This column contains the names of individual shipwrecks, as confirmed by dominant top words: 'shipwreck' (5032 occurrences across 6914 rows), 'wreck', 'ss', 'uss', and 'hms'. With 6841 unique values out of 6914 rows and a near-zero null rate, it is essentially a name/label field — but the 73 duplicates (1.06% duplicate rate) are mildly surprising and may indicate the same wreck is referenced under the same name in multiple records. Lengths cluster tightly (median 20, p95 21 characters) with a long tail reaching 153, suggesting most names are concise vessel names while a minority carry extended descriptions.
This column represents geographic latitude values, spanning from -77.42° (near Antarctica) to 82.17° (high Arctic), with 6,902 unique values across 6,914 rows. The mean (33.15°) sits notably below the median (43.85°), driven by a left skew of -1.42 — indicating a cluster of records in mid-to-high northern latitudes with a pull from southern hemisphere or equatorial observations. Roughly 12.5% of values (864 rows) are flagged as outliers, likely corresponding to polar or deep southern hemisphere coordinates that deviate from the dominant northern mid-latitude band.
This column contains geographic longitude values, spanning the full valid range from -179.28° to 179.45° and covering both hemispheres.
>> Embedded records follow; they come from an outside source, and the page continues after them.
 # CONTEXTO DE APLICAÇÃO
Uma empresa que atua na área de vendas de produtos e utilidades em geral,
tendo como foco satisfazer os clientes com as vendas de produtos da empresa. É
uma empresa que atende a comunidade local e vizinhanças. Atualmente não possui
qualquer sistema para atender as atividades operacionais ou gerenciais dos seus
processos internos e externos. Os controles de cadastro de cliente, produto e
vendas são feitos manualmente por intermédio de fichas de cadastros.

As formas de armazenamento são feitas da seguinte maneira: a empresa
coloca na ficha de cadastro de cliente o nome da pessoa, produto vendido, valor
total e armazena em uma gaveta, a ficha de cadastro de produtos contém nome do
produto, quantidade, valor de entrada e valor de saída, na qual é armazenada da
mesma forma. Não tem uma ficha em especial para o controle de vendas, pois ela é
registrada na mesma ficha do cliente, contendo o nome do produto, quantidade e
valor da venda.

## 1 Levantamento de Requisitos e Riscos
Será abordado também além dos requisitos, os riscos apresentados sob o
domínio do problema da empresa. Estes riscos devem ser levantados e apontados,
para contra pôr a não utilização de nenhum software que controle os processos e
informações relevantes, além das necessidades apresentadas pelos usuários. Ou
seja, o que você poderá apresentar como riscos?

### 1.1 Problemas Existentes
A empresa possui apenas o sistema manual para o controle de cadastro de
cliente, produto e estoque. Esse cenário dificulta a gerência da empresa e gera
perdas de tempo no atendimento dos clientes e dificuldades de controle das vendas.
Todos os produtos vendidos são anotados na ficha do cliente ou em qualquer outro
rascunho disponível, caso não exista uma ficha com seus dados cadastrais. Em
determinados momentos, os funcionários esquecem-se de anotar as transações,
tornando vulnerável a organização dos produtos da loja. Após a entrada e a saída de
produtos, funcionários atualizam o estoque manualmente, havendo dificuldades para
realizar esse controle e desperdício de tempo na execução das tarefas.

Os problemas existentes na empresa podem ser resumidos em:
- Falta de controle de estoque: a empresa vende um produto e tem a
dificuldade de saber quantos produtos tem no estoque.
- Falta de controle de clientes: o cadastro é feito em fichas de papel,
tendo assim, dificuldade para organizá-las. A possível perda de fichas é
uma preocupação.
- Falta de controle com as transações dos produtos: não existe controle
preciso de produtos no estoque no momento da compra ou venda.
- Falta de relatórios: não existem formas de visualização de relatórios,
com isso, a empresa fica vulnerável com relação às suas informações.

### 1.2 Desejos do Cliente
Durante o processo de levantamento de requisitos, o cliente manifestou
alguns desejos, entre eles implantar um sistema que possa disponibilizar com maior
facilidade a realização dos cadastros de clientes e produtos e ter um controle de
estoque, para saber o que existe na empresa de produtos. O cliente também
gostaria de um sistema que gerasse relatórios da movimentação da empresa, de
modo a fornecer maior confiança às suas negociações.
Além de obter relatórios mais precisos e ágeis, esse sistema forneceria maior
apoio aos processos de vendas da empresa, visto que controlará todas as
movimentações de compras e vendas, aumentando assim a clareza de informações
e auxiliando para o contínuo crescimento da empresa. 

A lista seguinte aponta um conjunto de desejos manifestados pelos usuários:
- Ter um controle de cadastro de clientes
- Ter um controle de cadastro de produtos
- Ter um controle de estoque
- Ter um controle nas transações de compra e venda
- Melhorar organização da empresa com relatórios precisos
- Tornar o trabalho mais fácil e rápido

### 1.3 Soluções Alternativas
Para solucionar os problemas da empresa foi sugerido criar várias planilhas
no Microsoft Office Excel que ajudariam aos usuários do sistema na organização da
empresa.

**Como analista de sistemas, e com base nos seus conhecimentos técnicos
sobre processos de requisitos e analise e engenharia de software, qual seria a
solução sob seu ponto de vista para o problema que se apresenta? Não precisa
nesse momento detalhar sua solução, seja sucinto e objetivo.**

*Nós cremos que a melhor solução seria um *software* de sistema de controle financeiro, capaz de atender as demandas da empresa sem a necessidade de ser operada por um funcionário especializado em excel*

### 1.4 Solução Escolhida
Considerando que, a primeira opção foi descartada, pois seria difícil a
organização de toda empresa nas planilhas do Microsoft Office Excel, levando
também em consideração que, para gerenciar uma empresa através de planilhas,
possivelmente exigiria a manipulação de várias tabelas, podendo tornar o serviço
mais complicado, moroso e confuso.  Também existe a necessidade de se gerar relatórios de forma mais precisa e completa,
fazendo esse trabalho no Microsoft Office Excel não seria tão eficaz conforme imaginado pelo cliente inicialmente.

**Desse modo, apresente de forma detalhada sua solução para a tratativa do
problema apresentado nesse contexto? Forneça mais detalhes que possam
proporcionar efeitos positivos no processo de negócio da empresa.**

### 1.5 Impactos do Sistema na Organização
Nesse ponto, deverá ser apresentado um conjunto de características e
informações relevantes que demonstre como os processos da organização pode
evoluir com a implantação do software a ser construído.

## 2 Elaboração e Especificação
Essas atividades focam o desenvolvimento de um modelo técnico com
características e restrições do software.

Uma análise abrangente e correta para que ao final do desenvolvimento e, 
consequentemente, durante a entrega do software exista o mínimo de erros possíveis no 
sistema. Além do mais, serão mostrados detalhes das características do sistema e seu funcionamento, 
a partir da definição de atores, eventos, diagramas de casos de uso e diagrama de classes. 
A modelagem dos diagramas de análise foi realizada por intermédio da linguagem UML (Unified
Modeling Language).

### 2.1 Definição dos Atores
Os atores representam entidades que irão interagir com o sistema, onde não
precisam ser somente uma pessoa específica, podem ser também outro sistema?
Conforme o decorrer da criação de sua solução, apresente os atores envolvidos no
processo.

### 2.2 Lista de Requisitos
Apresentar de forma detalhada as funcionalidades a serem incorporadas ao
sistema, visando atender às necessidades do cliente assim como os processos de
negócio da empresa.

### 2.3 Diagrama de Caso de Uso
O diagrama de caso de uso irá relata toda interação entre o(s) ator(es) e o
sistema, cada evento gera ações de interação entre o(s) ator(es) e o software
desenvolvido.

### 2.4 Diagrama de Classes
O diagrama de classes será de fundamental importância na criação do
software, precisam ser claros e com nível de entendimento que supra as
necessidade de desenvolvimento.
The mean (3.07°) and median (8.32°) are both modestly east of the Prime Meridian, suggesting a concentration of records in Europe/Africa, while the wide IQR of 58.74° and std of 69.12° confirm global scatter. Notably, 806 rows (11.66%) are flagged as outliers, likely corresponding to locations in the Americas or Pacific — not erroneous values, but genuine geographic extremes relative to the modal cluster.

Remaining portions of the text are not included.